───── INPUT DATA ─────
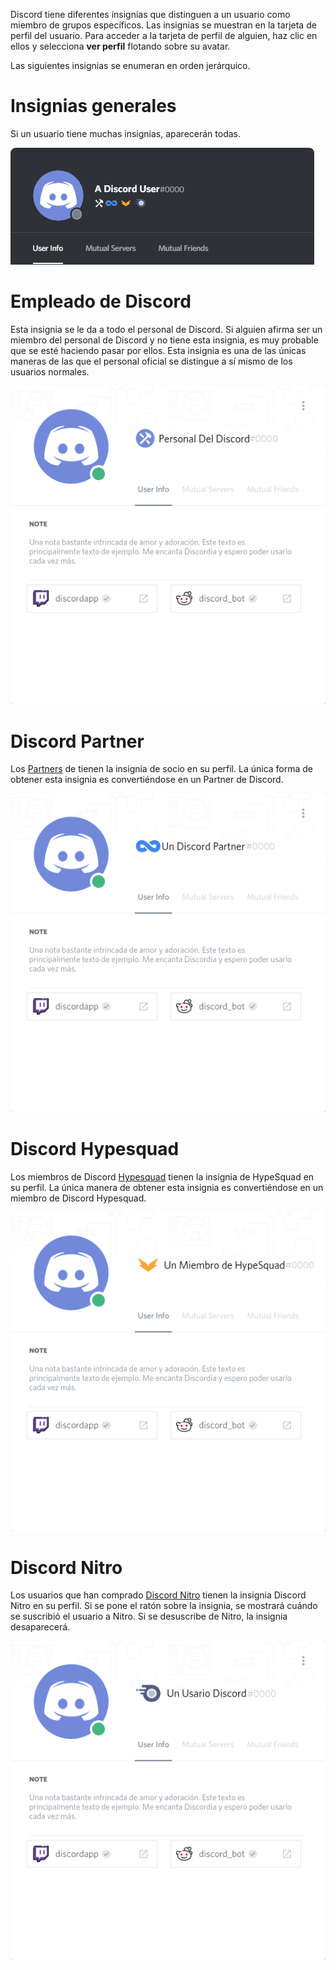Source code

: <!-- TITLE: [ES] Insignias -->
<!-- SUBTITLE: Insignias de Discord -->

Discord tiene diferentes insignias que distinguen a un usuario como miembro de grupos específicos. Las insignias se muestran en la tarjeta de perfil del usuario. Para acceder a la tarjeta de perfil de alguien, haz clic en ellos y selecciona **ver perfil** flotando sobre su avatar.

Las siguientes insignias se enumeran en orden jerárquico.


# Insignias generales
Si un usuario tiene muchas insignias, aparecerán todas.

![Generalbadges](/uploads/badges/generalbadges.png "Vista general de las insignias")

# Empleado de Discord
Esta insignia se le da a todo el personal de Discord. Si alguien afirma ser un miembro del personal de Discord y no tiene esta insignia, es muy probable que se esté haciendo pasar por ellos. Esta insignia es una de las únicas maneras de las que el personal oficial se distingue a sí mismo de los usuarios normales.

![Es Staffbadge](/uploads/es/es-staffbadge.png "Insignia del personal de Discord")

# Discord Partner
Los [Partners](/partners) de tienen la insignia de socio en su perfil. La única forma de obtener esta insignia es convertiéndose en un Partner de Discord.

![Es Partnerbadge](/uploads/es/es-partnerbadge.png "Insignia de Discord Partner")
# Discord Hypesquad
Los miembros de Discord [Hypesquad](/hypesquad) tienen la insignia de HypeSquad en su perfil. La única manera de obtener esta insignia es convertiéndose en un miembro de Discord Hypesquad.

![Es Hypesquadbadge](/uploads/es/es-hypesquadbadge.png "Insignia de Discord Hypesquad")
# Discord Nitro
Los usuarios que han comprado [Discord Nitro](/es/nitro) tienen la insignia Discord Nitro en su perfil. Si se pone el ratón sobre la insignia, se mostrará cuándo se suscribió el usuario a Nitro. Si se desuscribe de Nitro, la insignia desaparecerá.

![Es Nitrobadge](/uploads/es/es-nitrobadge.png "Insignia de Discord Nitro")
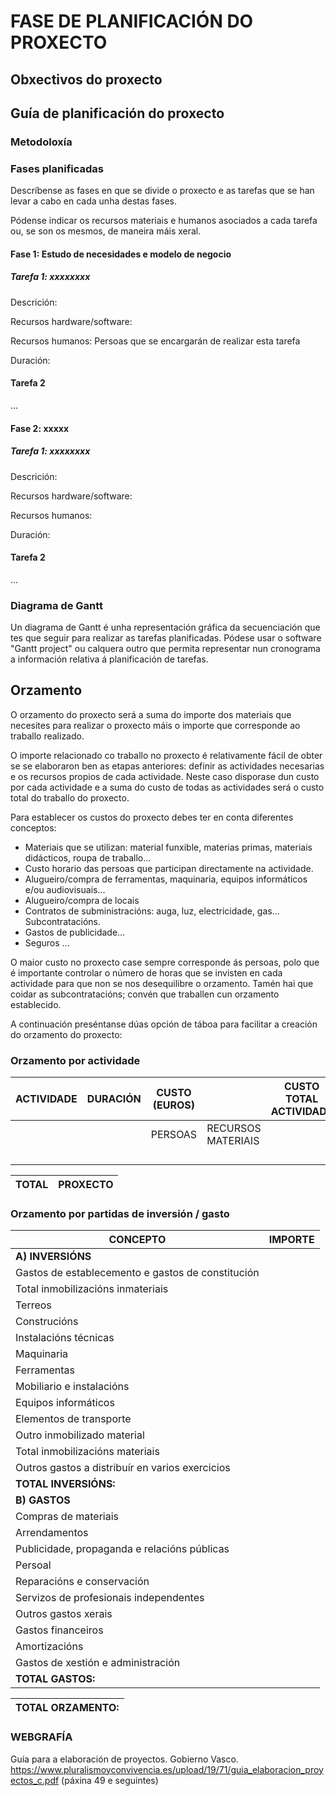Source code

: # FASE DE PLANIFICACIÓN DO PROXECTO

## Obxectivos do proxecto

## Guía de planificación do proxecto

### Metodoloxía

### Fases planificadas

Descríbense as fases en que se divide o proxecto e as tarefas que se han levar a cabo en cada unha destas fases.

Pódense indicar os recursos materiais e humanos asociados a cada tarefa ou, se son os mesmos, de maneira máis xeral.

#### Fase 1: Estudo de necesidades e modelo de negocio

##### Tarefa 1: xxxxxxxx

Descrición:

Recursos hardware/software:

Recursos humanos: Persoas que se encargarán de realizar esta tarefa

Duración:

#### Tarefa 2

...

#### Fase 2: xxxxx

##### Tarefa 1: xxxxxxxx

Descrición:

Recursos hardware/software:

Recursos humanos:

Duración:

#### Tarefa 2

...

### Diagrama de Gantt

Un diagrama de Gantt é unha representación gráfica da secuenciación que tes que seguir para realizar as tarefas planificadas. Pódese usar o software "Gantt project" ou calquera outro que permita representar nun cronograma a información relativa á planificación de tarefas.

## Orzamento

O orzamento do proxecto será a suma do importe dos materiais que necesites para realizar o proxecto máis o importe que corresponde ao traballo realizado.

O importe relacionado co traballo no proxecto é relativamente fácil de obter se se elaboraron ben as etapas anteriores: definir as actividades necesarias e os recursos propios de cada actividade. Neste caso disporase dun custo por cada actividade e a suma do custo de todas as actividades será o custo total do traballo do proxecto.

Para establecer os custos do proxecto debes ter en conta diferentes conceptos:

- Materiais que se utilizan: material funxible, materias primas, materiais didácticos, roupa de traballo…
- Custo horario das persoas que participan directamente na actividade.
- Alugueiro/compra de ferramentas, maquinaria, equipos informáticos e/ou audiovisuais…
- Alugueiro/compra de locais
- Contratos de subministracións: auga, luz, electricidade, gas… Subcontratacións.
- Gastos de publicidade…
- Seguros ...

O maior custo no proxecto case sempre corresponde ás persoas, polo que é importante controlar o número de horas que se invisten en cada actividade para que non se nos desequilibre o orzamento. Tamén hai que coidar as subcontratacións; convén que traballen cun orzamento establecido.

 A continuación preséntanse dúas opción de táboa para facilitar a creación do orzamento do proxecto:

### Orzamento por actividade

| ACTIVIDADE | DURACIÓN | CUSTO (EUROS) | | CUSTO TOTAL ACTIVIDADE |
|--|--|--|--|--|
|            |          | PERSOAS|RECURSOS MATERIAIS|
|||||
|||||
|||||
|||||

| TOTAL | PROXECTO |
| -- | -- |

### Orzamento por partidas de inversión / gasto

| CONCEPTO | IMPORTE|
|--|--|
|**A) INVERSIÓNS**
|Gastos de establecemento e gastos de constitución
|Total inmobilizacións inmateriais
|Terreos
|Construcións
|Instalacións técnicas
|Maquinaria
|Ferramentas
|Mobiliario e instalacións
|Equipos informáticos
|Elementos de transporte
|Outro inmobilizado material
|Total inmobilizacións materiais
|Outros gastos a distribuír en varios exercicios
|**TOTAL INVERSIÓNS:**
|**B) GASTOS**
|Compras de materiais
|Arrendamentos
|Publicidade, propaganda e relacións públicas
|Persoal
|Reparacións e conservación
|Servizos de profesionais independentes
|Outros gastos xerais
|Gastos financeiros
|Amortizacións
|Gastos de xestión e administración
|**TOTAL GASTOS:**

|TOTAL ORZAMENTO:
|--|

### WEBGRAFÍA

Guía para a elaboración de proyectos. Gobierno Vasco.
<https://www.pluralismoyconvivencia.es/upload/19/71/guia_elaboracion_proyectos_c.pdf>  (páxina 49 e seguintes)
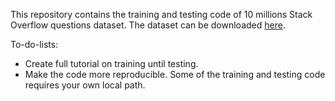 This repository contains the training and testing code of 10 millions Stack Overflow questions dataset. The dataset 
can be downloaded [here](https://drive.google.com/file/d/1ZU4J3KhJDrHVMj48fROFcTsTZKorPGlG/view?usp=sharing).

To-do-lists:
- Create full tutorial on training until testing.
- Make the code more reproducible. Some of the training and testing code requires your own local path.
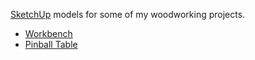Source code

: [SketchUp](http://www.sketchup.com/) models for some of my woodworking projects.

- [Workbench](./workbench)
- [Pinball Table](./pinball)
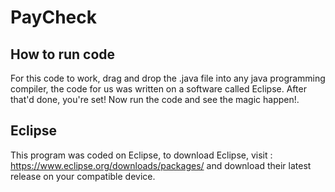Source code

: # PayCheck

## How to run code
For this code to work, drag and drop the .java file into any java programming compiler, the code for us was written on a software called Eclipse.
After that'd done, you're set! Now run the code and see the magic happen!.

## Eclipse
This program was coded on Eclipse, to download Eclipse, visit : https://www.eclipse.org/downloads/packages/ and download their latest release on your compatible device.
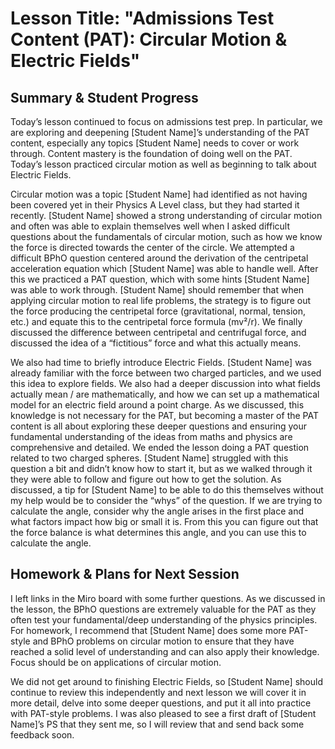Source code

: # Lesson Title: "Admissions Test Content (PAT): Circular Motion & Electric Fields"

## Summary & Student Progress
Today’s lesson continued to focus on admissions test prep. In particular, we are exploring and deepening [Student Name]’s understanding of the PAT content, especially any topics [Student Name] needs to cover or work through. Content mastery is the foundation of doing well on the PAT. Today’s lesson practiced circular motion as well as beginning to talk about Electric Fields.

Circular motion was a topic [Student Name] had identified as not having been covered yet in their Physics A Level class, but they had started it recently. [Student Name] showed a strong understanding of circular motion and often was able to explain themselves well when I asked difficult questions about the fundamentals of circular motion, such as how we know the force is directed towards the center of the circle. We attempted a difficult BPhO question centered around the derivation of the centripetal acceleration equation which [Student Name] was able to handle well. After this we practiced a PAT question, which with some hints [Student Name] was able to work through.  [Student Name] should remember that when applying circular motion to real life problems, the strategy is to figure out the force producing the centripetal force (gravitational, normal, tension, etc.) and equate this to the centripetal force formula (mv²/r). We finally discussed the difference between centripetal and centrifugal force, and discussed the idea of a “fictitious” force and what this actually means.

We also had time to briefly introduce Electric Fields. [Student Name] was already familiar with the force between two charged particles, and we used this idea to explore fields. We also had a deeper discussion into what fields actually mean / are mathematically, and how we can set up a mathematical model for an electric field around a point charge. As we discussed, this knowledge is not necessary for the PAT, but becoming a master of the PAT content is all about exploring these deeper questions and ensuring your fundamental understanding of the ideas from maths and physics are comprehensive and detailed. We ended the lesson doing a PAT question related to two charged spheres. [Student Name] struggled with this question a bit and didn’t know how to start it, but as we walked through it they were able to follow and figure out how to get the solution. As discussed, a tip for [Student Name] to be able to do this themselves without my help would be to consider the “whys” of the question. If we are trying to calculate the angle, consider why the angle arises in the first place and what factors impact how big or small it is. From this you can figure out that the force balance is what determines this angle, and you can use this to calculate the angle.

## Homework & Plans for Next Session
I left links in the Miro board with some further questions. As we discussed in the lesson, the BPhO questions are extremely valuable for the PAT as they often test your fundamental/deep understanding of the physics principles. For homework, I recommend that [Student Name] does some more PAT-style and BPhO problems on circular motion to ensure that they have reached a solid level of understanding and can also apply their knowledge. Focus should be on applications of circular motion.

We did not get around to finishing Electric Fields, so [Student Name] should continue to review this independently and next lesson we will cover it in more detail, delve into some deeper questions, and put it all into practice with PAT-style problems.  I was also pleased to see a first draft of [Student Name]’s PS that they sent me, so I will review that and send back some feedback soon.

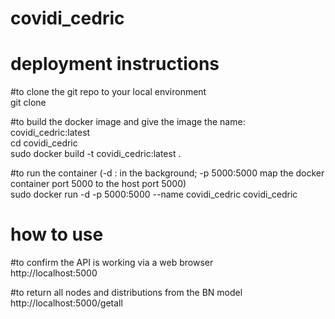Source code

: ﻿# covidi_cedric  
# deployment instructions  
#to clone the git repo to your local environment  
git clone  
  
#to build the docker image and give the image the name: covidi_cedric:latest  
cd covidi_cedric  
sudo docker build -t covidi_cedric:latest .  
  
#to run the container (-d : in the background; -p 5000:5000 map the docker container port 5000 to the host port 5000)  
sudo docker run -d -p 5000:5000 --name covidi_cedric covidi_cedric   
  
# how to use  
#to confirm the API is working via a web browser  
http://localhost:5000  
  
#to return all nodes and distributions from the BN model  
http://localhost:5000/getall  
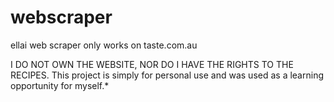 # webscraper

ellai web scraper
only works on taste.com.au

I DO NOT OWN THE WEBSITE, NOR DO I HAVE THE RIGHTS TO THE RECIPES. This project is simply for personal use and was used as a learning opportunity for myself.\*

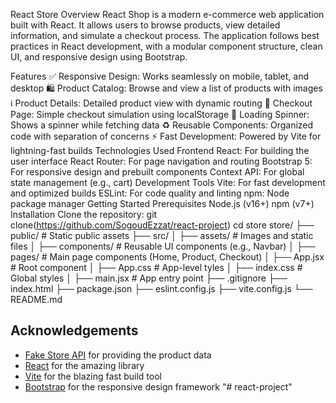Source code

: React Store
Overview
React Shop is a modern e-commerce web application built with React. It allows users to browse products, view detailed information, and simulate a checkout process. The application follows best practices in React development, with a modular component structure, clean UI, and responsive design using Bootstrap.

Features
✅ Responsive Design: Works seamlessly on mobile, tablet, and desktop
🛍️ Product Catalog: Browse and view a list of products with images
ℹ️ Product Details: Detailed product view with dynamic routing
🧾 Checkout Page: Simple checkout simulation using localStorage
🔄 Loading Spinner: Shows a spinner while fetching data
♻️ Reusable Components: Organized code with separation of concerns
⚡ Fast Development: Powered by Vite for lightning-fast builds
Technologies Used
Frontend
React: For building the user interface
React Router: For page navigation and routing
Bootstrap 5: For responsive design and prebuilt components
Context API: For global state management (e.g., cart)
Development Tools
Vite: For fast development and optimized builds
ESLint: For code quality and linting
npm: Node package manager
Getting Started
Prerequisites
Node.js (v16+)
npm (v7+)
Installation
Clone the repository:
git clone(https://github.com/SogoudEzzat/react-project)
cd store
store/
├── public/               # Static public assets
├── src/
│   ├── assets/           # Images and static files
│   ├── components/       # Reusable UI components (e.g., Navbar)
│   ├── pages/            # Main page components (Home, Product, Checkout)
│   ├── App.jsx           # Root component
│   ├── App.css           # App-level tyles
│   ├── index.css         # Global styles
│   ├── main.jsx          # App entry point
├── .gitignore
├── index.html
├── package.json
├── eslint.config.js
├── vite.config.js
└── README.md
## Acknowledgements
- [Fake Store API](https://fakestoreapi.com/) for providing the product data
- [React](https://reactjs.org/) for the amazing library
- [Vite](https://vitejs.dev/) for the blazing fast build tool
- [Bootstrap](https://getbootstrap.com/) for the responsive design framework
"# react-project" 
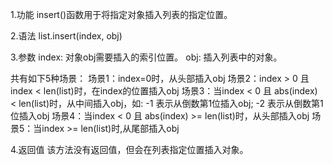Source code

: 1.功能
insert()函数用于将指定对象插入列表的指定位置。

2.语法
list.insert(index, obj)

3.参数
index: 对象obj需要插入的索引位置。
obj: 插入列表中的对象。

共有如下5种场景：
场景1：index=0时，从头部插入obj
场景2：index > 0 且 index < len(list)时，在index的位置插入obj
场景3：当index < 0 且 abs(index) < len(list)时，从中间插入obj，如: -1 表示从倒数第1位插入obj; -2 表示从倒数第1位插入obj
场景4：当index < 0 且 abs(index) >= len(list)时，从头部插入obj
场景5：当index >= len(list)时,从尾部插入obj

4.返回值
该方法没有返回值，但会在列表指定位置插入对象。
─────
§ **ASSIGNMENT**: In which lines of the records does the word "sobre" appear? Copy each of them.

§ **REPLY**:
Discord tiene diferentes insignias que distinguen a un usuario como miembro de grupos específicos. Las insignias se muestran en la tarjeta de perfil del usuario. Para acceder a la tarjeta de perfil de alguien, haz clic en ellos y selecciona **ver perfil** flotando sobre su avatar.
Los usuarios que han comprado [Discord Nitro](/es/nitro) tienen la insignia Discord Nitro en su perfil. Si se pone el ratón sobre la insignia, se mostrará cuándo se suscribió el usuario a Nitro. Si se desuscribe de Nitro, la insignia desaparecerá.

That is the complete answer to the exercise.